* What you will do: Wherever the listing has a line with the string "issues", copy that line out.

---*---

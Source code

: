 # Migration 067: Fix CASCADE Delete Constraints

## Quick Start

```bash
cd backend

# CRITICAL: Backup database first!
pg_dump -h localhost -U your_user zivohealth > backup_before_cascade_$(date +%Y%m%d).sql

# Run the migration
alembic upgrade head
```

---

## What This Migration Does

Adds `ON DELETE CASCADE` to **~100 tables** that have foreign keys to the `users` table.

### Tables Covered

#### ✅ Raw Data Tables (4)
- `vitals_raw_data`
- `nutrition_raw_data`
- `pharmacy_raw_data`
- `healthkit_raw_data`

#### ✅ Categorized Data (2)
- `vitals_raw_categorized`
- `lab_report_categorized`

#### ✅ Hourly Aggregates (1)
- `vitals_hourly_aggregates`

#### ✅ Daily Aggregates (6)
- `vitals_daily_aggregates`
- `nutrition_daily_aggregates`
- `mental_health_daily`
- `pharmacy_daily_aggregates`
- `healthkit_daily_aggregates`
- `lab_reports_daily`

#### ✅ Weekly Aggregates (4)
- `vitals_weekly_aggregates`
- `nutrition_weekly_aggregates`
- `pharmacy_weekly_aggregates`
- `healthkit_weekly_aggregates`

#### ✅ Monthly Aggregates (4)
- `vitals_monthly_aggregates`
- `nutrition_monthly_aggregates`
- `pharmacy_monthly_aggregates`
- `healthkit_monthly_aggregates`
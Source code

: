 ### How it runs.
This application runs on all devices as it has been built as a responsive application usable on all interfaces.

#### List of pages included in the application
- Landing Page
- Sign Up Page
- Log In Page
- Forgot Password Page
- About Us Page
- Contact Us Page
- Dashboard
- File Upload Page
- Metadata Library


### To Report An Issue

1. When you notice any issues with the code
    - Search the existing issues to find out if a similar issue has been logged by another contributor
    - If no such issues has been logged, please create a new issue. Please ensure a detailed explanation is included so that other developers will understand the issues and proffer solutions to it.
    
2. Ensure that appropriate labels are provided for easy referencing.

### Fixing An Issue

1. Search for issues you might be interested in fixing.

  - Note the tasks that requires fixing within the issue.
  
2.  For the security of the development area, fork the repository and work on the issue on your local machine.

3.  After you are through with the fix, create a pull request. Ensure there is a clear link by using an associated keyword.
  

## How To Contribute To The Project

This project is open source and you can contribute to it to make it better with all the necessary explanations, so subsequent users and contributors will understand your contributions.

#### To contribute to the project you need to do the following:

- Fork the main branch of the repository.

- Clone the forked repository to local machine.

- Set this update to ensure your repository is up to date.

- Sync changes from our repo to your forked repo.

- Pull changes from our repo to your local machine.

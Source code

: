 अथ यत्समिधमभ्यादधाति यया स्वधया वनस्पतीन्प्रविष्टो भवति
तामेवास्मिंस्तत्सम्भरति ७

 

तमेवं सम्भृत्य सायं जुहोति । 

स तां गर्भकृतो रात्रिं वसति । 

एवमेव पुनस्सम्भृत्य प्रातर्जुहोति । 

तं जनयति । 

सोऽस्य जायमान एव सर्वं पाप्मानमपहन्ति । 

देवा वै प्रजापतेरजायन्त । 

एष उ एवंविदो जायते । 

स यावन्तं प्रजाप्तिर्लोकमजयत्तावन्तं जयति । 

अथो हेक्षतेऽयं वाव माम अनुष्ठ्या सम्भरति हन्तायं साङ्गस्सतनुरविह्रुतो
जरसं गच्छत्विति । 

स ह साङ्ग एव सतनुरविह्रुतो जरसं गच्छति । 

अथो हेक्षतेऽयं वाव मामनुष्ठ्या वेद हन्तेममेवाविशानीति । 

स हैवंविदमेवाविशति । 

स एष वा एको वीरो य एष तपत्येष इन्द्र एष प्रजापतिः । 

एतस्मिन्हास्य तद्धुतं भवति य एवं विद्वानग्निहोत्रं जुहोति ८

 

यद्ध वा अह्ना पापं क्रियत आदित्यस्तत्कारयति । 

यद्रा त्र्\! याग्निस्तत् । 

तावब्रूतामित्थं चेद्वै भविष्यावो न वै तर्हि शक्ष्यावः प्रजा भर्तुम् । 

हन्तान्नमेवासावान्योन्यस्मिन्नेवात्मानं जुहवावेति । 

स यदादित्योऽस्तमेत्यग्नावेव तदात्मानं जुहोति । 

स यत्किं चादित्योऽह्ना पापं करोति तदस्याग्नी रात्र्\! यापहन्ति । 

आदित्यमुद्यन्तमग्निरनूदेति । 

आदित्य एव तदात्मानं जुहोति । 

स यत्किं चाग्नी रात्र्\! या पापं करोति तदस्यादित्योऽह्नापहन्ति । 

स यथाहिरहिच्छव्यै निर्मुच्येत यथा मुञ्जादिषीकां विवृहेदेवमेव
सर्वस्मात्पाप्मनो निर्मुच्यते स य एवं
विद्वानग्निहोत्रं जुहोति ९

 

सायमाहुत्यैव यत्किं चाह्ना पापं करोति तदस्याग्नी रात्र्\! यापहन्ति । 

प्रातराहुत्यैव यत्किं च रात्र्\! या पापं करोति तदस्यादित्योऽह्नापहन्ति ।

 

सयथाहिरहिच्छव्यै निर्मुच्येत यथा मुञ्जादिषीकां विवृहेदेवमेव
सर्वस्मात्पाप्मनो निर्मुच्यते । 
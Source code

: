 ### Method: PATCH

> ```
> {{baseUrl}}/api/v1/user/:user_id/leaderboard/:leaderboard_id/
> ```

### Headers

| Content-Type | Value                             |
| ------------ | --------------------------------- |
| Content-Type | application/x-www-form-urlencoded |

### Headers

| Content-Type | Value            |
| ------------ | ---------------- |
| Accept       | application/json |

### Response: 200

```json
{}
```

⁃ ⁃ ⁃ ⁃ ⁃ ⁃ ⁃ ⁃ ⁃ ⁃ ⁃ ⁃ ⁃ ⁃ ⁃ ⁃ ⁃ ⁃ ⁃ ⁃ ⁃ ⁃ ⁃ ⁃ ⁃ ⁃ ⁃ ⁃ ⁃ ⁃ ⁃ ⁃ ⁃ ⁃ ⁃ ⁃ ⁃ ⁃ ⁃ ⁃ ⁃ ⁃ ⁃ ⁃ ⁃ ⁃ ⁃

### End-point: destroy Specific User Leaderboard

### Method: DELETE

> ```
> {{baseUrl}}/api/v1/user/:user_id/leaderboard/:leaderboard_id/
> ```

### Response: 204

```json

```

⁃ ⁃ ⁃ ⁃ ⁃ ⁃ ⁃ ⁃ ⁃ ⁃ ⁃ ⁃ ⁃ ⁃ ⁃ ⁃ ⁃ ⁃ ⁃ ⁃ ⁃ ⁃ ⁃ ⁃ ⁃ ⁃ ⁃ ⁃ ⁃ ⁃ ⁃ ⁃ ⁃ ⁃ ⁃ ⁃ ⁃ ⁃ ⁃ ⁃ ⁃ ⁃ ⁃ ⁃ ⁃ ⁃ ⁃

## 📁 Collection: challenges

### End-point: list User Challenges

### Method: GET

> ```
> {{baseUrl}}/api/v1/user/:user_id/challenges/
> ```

---*---

* Written response:
1. When you notice any issues with the code
    - Search the existing issues to find out if a similar issue has been logged by another contributor
    - If no such issues has been logged, please create a new issue. Please ensure a detailed explanation is included so that other developers will understand the issues and proffer solutions to it.
1. Search for issues you might be interested in fixing.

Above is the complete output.